Amigo Energy
- Company type: Private, subsidiary of Just Energy Group
- Industry: Electricity
- Founded: 2003
- Headquarters: Houston, Texas, United States
- Area served: Texas
- Services: Retail electricity services
- Website: www.amigoenergy.com

= Amigo Energy =

Established in 2003, Amigo Energy is a Texas-based retail electric provider offering residential electricity services.

The company provides a range of solutions, including fixed-rate plans, “free nights” options, and renewable energy product options, along with same-day setup and bilingual customer support in English and Spanish. Product features include no-deposit plans, bill credits, and programs to offset early termination fees.

==History==

Amigo Energy was founded in 2003.

In May, 2007 the company merged with Fulcrum Power Services which subsequently acquired Tara Energy.

In August 2007, Amigo signed a four-year, $7.5 million sponsorship agreement for Amigo Energy to become the jersey sponsor for the Houston Dynamo, a Major League Soccer team.

In August 2011, Just Energy acquired Fulcrum Energy, including its subsidiary Amigo Energy. Just Energy (including its subsidiaries) was later acquired by IGS Energy in 2025.

==Industry==
Amigo Energy operates exclusively in the deregulated Texas electricity market which began the process of deregulation in 2002.

The Public Utility Commission of Texas (PUCT) enforces customer protection laws for Texas residents and provides access to consumer information.
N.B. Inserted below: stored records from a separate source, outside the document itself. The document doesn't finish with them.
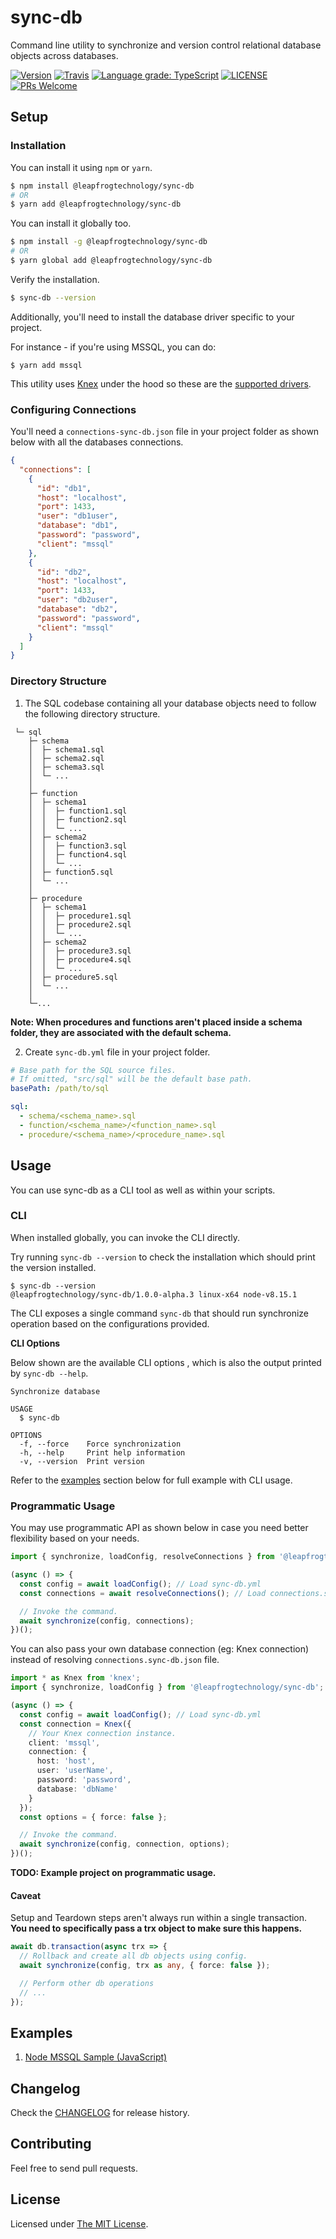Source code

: # sync-db

Command line utility to synchronize and version control relational database objects across databases.

[![Version](https://img.shields.io/npm/v/@leapfrogtechnology/sync-db.svg?style=flat-square)](https://npmjs.org/package/@leapfrogtechnology/sync-db)
[![Travis](https://img.shields.io/travis/com/leapfrogtechnology/sync-db.svg?style=flat-square)](https://travis-ci.com/leapfrogtechnology/sync-db)
[![Language grade: TypeScript](https://img.shields.io/lgtm/grade/javascript/g/laudio/sync-db.svg?logo=lgtm&logoWidth=18)](https://lgtm.com/projects/g/laudio/sync-db/context:javascript)
[![LICENSE](https://img.shields.io/github/license/leapfrogtechnology/sync-db.svg?style=flat-square)](https://github.com/leapfrogtechnology/sync-db/blob/master/LICENSE)
[![PRs Welcome](https://img.shields.io/badge/PRs-welcome-brightgreen.svg?style=flat-square)](https://github.com/leapfrogtechnology/sync-db#contributing)

## Setup

### Installation

You can install it using `npm` or `yarn`.

```bash
$ npm install @leapfrogtechnology/sync-db
# OR
$ yarn add @leapfrogtechnology/sync-db
```

You can install it globally too.

```bash
$ npm install -g @leapfrogtechnology/sync-db
# OR
$ yarn global add @leapfrogtechnology/sync-db
```

Verify the installation.

```bash
$ sync-db --version
```

Additionally, you'll need to install the database driver specific to your project.

For instance - if you're using MSSQL, you can do:

```
$ yarn add mssql
```

This utility uses [Knex](http://knexjs.org/) under the hood so these are the [supported drivers](http://knexjs.org/#Installation-node).

### Configuring Connections

You'll need a `connections-sync-db.json` file in your project folder as shown below with all the databases connections.

```json
{
  "connections": [
    {
      "id": "db1",
      "host": "localhost",
      "port": 1433,
      "user": "db1user",
      "database": "db1",
      "password": "password",
      "client": "mssql"
    },
    {
      "id": "db2",
      "host": "localhost",
      "port": 1433,
      "user": "db2user",
      "database": "db2",
      "password": "password",
      "client": "mssql"
    }
  ]
}
```

### Directory Structure

1. The SQL codebase containing all your database objects need to follow the following directory structure.

```
 └─ sql
    ├─ schema
    │  ├─ schema1.sql
    │  ├─ schema2.sql
    │  ├─ schema3.sql
    │  └─ ...
    │
    ├─ function
    │  ├─ schema1
    │  │  ├─ function1.sql
    │  │  ├─ function2.sql
    │  │  └─ ...
    │  ├─ schema2
    │  │  ├─ function3.sql
    │  │  ├─ function4.sql
    │  │  └─ ...
    │  ├─ function5.sql
    │  └─ ...
    │
    ├─ procedure
    │  ├─ schema1
    │  │  ├─ procedure1.sql
    │  │  ├─ procedure2.sql
    │  │  └─ ...
    │  ├─ schema2
    │  │  ├─ procedure3.sql
    │  │  ├─ procedure4.sql
    │  │  └─ ...
    │  ├─ procedure5.sql
    │  └─ ...
    │
    └─...

```

**Note: When procedures and functions aren't placed inside a schema folder, they are associated with the default schema.**

2. Create `sync-db.yml` file in your project folder.

```yml
# Base path for the SQL source files.
# If omitted, "src/sql" will be the default base path.
basePath: /path/to/sql

sql:
  - schema/<schema_name>.sql
  - function/<schema_name>/<function_name>.sql
  - procedure/<schema_name>/<procedure_name>.sql
```

## Usage

You can use sync-db as a CLI tool as well as within your scripts.

### CLI

When installed globally, you can invoke the CLI directly. 

Try running `sync-db --version` to check the installation which should print the version installed. 
```
$ sync-db --version
@leapfrogtechnology/sync-db/1.0.0-alpha.3 linux-x64 node-v8.15.1
```

The CLI exposes a single command `sync-db` that should run synchronize operation based on the configurations provided. 

**CLI Options**

Below shown are the available CLI options , which is also the output printed by `sync-db --help`. 

```
Synchronize database

USAGE
  $ sync-db

OPTIONS
  -f, --force    Force synchronization
  -h, --help     Print help information
  -v, --version  Print version
```

Refer to the [examples](#examples) section below for full example with CLI usage. 

### Programmatic Usage

You may use programmatic API as shown below in case you need better flexibility based on your needs.

```ts
import { synchronize, loadConfig, resolveConnections } from '@leapfrogtechnology/sync-db';

(async () => {
  const config = await loadConfig(); // Load sync-db.yml
  const connections = await resolveConnections(); // Load connections.sync-db.json

  // Invoke the command.
  await synchronize(config, connections);
})();
```

You can also pass your own database connection (eg: Knex connection) instead of resolving `connections.sync-db.json` file.

```ts
import * as Knex from 'knex';
import { synchronize, loadConfig } from '@leapfrogtechnology/sync-db';

(async () => {
  const config = await loadConfig(); // Load sync-db.yml
  const connection = Knex({
    // Your Knex connection instance.
    client: 'mssql',
    connection: {
      host: 'host',
      user: 'userName',
      password: 'password',
      database: 'dbName'
    }
  });
  const options = { force: false };

  // Invoke the command.
  await synchronize(config, connection, options);
})();
```

**TODO: Example project on programmatic usage.**

#### Caveat

Setup and Teardown steps aren't always run within a single transaction. **You need to specifically pass a trx object to make sure this happens.**

```ts
await db.transaction(async trx => {
  // Rollback and create all db objects using config.
  await synchronize(config, trx as any, { force: false });

  // Perform other db operations
  // ...
});
```

## Examples

1. [Node MSSQL Sample (JavaScript)](examples/node-app-mssql)

## Changelog

Check the [CHANGELOG](CHANGELOG.md) for release history.

## Contributing

Feel free to send pull requests.

## License

Licensed under [The MIT License](LICENSE).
== Community Involvement ==
Amigo Energy has participated in community engagement initiatives in the Houston, Texas area through partnerships with local nonprofit organizations and educational institutions. These efforts have included education programs, such as scholarship assistance for students attending Houston Community College, where Amigo Energy has contributed funding of up to $1,000 per student per academic year to help offset educational expenses. The company has stated that its community involvement programs are intended to support local students and community development in the markets it serves.